A Scottish man appointed as bishop after the Reformation

A Tulchan (from the Scottish Gaelic, tulachan) was in Scotland a man appointed as bishop after the Reformation, who was a bishop in name only and whose revenue was drawn by his patron. The term originally referred to a calfskin stuffed with straw and presented to a cow, as if living, to induce her to give milk. The epithet Tulchan applied to the bishops is usually ascribed to the reformer and collector of Scottish proverbs David Fergusson.

Mr. Gladstone, during his electioneering raid into Midlothian in November 1879, explained the meaning of "tulchan", which he spelt "tulcan":

"My noble friend, Lord Rosebery, speaking to me of the law of hypothec, said that the bill of Mr. Vans Agnew on hypothec is a Tulcan Bill. A tulcan, I believe, is the figure of a calf stuffed with straw, and it is, you know, an old Scottish custom among farmers to place the tulcan calf under a cow to induce her to give milk."

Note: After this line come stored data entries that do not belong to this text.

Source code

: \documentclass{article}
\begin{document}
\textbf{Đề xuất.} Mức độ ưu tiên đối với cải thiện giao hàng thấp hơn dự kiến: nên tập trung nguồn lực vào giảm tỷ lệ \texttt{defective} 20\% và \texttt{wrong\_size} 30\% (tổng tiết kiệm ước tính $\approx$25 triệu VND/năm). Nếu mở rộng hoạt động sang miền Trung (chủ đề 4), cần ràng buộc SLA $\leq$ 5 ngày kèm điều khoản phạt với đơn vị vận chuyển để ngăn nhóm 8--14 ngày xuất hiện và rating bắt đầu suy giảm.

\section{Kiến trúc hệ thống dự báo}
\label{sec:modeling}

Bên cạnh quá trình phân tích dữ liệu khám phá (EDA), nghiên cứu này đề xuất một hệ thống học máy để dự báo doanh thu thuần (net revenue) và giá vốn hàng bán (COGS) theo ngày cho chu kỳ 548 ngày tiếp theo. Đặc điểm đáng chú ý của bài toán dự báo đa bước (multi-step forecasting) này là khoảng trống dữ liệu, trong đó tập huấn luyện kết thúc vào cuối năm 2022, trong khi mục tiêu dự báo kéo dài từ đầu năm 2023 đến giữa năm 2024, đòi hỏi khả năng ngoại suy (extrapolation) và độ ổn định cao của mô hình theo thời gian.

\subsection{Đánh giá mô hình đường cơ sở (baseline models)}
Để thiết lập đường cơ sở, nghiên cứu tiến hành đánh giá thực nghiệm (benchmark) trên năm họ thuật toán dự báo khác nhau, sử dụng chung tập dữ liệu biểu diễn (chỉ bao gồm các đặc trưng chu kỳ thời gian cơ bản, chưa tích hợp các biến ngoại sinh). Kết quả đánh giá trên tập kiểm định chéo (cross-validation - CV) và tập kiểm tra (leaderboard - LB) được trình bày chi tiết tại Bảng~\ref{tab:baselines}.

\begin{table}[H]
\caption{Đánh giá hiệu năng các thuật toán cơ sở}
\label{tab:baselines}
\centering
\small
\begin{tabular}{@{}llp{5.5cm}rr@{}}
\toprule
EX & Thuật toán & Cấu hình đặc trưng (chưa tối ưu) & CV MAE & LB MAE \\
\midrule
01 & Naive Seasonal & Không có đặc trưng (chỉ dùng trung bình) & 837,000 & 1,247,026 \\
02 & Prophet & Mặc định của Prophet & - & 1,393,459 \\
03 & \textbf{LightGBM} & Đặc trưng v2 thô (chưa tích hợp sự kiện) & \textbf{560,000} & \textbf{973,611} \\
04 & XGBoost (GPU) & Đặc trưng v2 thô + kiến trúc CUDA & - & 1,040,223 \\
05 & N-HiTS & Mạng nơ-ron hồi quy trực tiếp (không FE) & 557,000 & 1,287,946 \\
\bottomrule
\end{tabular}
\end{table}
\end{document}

Jamieson writes the word "tulchane", and cites the phrase, "a tulchane bishop", as the designation of one who received the episcopate on condition of signing the temporalities to a secular person. One of them, Robert Montgomery (before 1550–1609), was prosecuted by the religious reformer Andrew Melville (1545–1622). In some parts of Scotland, the people say a "tourkin calf" instead of a "tulcan calf". Jamieson further states:

"A tourkin calf, or lamb, is one that wears a skin not its own. A tourkin lamb is one taken from its dam, and given to another ewe which has lost her own. In this case, the shepherd takes the skin of the dead lamb, and puts it on the back of the living one, and thus so deceives the ewe that she allows the stranger to suck".

In other words, a "tulchan" can also be a living animal, and the usage is of one who gains profit by pretending to be someone, or something else.